Кажется, никогда еще не было утра прекраснее. С крыш и верхних этажей видны были шпили церквей и величественный купол собора, высившиеся за тюрьмой на фоне синего неба. Проходившие над ними легкие летние облачка окрашивали их в свой цвет, и в прозрачном воздухе четко рисовалась каждая деталь кружевной резьбы и лепных украшений. Рождался день, и все сияло, все говорило о радости и надеждах. Только улица внизу, еще покрытая тенью, напоминала мрачное ущелье. Среди бурлившей вокруг жизни стояло страшное орудие смерти. Казалось, даже солнце избегало глядеть на него.

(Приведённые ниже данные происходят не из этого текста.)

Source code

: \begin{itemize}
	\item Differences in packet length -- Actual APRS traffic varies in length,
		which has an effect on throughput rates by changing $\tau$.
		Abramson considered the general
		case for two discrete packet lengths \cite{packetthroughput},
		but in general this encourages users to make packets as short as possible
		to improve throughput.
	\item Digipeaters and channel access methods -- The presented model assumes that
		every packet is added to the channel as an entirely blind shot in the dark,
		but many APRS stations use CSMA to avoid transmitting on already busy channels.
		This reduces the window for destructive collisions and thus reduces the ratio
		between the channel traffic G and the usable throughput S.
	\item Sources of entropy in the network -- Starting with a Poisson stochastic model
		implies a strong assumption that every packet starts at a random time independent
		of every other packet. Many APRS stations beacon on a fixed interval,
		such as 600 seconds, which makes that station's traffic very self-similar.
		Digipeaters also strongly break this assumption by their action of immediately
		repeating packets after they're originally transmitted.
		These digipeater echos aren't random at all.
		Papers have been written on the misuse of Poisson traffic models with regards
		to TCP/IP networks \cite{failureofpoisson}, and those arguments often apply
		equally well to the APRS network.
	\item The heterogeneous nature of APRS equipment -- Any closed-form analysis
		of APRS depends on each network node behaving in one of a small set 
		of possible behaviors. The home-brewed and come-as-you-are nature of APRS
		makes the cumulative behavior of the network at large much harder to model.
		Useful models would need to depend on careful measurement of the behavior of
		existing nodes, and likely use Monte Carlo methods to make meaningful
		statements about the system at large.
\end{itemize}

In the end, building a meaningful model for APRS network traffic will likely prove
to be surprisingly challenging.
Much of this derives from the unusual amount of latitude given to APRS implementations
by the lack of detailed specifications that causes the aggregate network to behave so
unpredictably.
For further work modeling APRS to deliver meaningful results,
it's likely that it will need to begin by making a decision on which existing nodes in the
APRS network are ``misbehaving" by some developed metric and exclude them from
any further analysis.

Как ни мрачно и зловеще выглядело оно в тени, еще ужаснее было это орудие смерти, покрытое черной, вздувшейся пузырями краской, с петлями, болтавшимися в воздухе подобно каким-то отвратительным гирляндам, в ярком дневном свете, когда солнце поднялось высоко во всем своем блеске и великолепии. Не так страшно было оно в глухом полуночном мраке, окруженное призрачными фигурами людей, как теперь, свежим веселым утром, среди шумной толпы любопытных. Не так страшно было оно, когда, как призрачный часовой, маячило на улице спящего города и, быть может, омрачало его сны, как сейчас, среди бела дня, когда бесстыдно открывалось взорам людей, навязывая свое нечистое присутствие их мыслям и чувствам.
Пробило пять часов… шесть… семь… пробило восемь. По двум главным улицам, сходившимся на перекрестке, уже стремился людской поток к центрам деловой и торговой жизни. Телеги, кареты, фургоны, тележки, тачки прокладывали себе дорогу сквозь толпу, двигаясь все в одном направлении. Прибывавшие в город из окрестностей почтовые кареты останавливались, и кучер кнутом указывал на виселицу, – в этом, впрочем, не было никакой надобности, и без того головы всех пассажиров были повернуты в ту сторону, и к окнам приникали напряженно-внимательные лица. Даже женщины боязливо смотрели на отвратительное сооружение. В толпе высоко поднимали детей, чтобы они могли лучше увидеть эту страшную игрушку и знали, как вешают людей.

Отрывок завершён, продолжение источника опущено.